▶ _To do_
Scan the entries for the word "data" and return every line that has it.

Saved entries
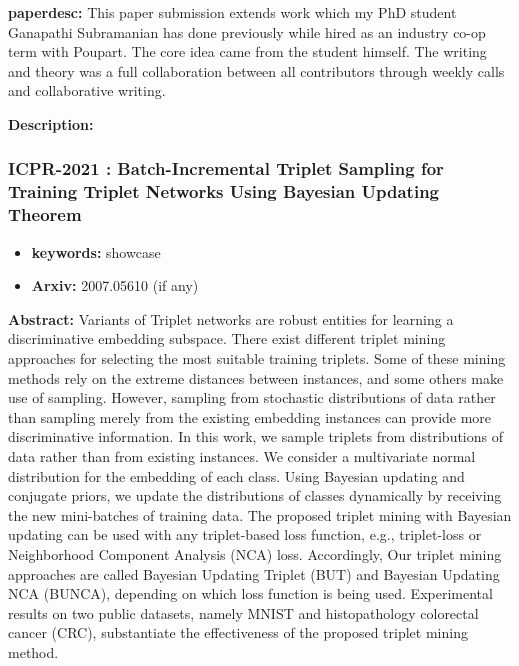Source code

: \documentclass{article}
\begin{document}
\textbf{paperdesc:} This paper submission extends work which my PhD student Ganapathi Subramanian has done previously while hired as an industry co-op term with Poupart. The core idea came from the student himself. The writing and theory was a full collaboration between all contributors through weekly calls and collaborative writing.

\textbf{Description:} 



\newpage
\subsubsection{\textbf{ICPR-2021} : Batch-Incremental Triplet Sampling for Training Triplet Networks Using Bayesian Updating Theorem}
\begin{itemize}
\item \textbf{keywords:} showcase
\item \textbf{Arxiv:} 2007.05610 (if any)
\end{itemize}


\textbf{Abstract:} Variants of Triplet networks are robust entities for learning a discriminative embedding subspace. There exist different triplet mining approaches for selecting the most suitable training triplets. Some of these mining methods rely on the extreme distances between instances, and some others make use of sampling. However, sampling from stochastic distributions of data rather than sampling merely from the existing embedding instances can provide more discriminative information. In this work, we sample triplets from distributions of data rather than from existing instances. We consider a multivariate normal distribution for the embedding of each class. Using Bayesian updating and conjugate priors, we update the distributions of classes dynamically by receiving the new mini-batches of training data. The proposed triplet mining with Bayesian updating can be used with any triplet-based loss function, e.g., triplet-loss or Neighborhood Component Analysis (NCA) loss. Accordingly, Our triplet mining approaches are called Bayesian Updating Triplet (BUT) and Bayesian Updating NCA (BUNCA), depending on which loss function is being used. Experimental results on two public datasets, namely MNIST and histopathology colorectal cancer (CRC), substantiate the effectiveness of the proposed triplet mining method.
\end{document}
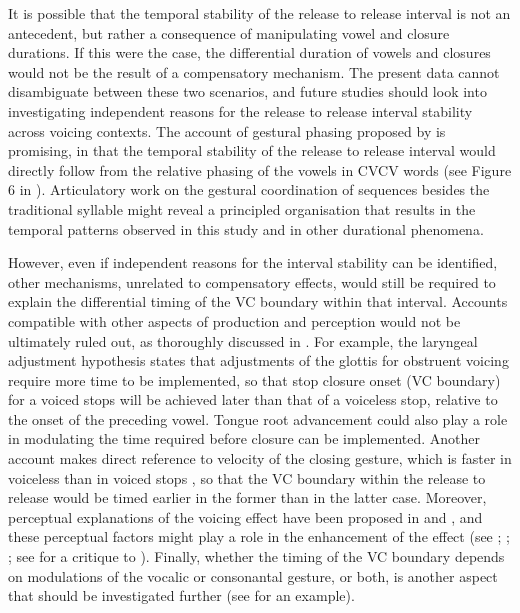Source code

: \documentclass[charis]{glossa}
\begin{document}
It is possible that the temporal stability of the release to release
interval is not an antecedent, but rather a consequence of manipulating
vowel and closure durations. If this were the case, the differential
duration of vowels and closures would not be the result of a
compensatory mechanism. The present data cannot disambiguate between
these two scenarios, and future studies should look into investigating
independent reasons for the release to release interval stability across
voicing contexts. The account of gestural phasing proposed by
\citet{tilsen2013, tilsen2016} is promising, in that the temporal
stability of the release to release interval would directly follow from
the relative phasing of the vowels in CVCV words (see Figure 6 in
\citealt{tilsen2013}). Articulatory work on the gestural coordination of
sequences besides the traditional syllable might reveal a principled
organisation that results in the temporal patterns observed in this
study and in other durational phenomena.

However, even if independent reasons for the interval stability can be
identified, other mechanisms, unrelated to compensatory effects, would
still be required to explain the differential timing of the VC boundary
within that interval. Accounts compatible with other aspects of
production and perception would not be ultimately ruled out, as
thoroughly discussed in \citet{begus2017}. For example, the laryngeal
adjustment hypothesis \citep{halle1967a} states that adjustments of the
glottis for obstruent voicing require more time to be implemented, so
that stop closure onset (VC boundary) for a voiced stops will be
achieved later than that of a voiceless stop, relative to the onset of
the preceding vowel. Tongue root advancement
\citep{rothenberg1967, westbury1983, ohala2011} could also play a role
in modulating the time required before closure can be implemented.
Another account \citep{chen1970} makes direct reference to velocity of
the closing gesture, which is faster in voiceless than in voiced stops
\citep{van-summers1987, de-jong1991}, so that the VC boundary within the
release to release would be timed earlier in the former than in the
latter case. Moreover, perceptual explanations of the voicing effect
have been proposed in \citet{javkin1976} and \citet{kluender1988}, and
these perceptual factors might play a role in the enhancement of the
effect (see \citealt{port1982}; \citealt{luce1985};
\citealt{kingston1994}; see \citealt{fowler1992} for a critique to
\citealt{kluender1988}). Finally, whether the timing of the VC boundary
depends on modulations of the vocalic or consonantal gesture, or both,
is another aspect that should be investigated further (see
\citealt{de-jong1991} for an example).
\end{document}
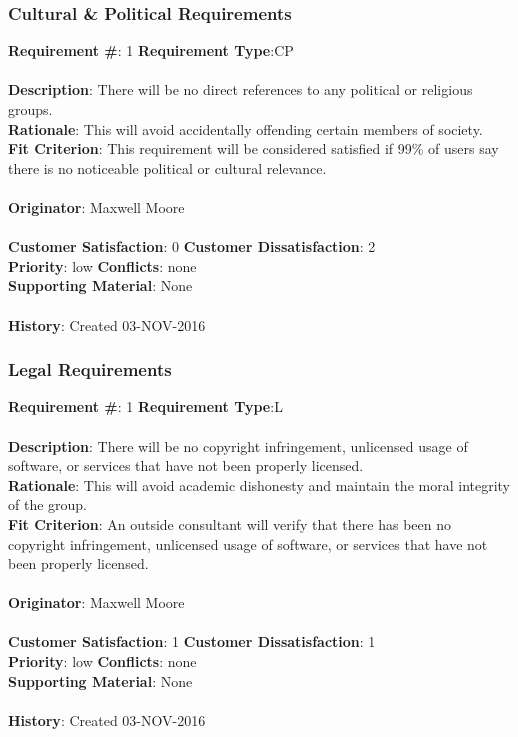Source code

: \documentclass[titlepage]{article}
\begin{document}
\subsubsection{Cultural \& Political Requirements}
\begin{framed}
	\noindent\textbf{Requirement \#}: 1 \hfill \textbf{Requirement Type}:CP \hfill\\\\
	\noindent\textbf{Description}: There will be no direct references to any political or religious groups.\\
	\textbf{Rationale}: This will avoid accidentally offending certain members of society.\\
	\textbf{Fit Criterion}: This requirement will be considered satisfied if 99\% of users say there is no noticeable political or cultural relevance.\\\\
	\textbf{Originator}: Maxwell Moore\\\\
	\noindent\textbf{Customer Satisfaction}: 0 \hfill 	\textbf{Customer Dissatisfaction}: 2 \hfill\\
	\textbf{Priority}: low \hfill \textbf{Conflicts}: none \hfill\\
	\textbf{Supporting Material}: None\\\\
	\noindent\textbf{History}: Created 03-NOV-2016
\end{framed}

\subsubsection{Legal Requirements}
\begin{framed}
	\noindent\textbf{Requirement \#}: 1 \hfill \textbf{Requirement Type}:L\hfill\\\\
	\noindent\textbf{Description}: There will be no copyright infringement, unlicensed usage of software, or services that have not been properly licensed.\\
	\textbf{Rationale}: This will avoid academic dishonesty and maintain the moral integrity of the group.\\
	\textbf{Fit Criterion}: An outside consultant will verify that there has been no copyright infringement, unlicensed usage of software, or services that have not been properly licensed.\\\\
	\textbf{Originator}: Maxwell Moore\\\\
	\noindent\textbf{Customer Satisfaction}: 1 \hfill 	\textbf{Customer Dissatisfaction}: 1 \hfill\\
	\textbf{Priority}: low \hfill \textbf{Conflicts}: none \hfill\\
	\textbf{Supporting Material}: None\\\\
	\noindent\textbf{History}: Created 03-NOV-2016
\end{framed}
\end{document}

▶ _Task answer_
\textbf{Abstract:} Variants of Triplet networks are robust entities for learning a discriminative embedding subspace. There exist different triplet mining approaches for selecting the most suitable training triplets. Some of these mining methods rely on the extreme distances between instances, and some others make use of sampling. However, sampling from stochastic distributions of data rather than sampling merely from the existing embedding instances can provide more discriminative information. In this work, we sample triplets from distributions of data rather than from existing instances. We consider a multivariate normal distribution for the embedding of each class. Using Bayesian updating and conjugate priors, we update the distributions of classes dynamically by receiving the new mini-batches of training data. The proposed triplet mining with Bayesian updating can be used with any triplet-based loss function, e.g., triplet-loss or Neighborhood Component Analysis (NCA) loss. Accordingly, Our triplet mining approaches are called Bayesian Updating Triplet (BUT) and Bayesian Updating NCA (BUNCA), depending on which loss function is being used. Experimental results on two public datasets, namely MNIST and histopathology colorectal cancer (CRC), substantiate the effectiveness of the proposed triplet mining method.
compensatory mechanism. The present data cannot disambiguate between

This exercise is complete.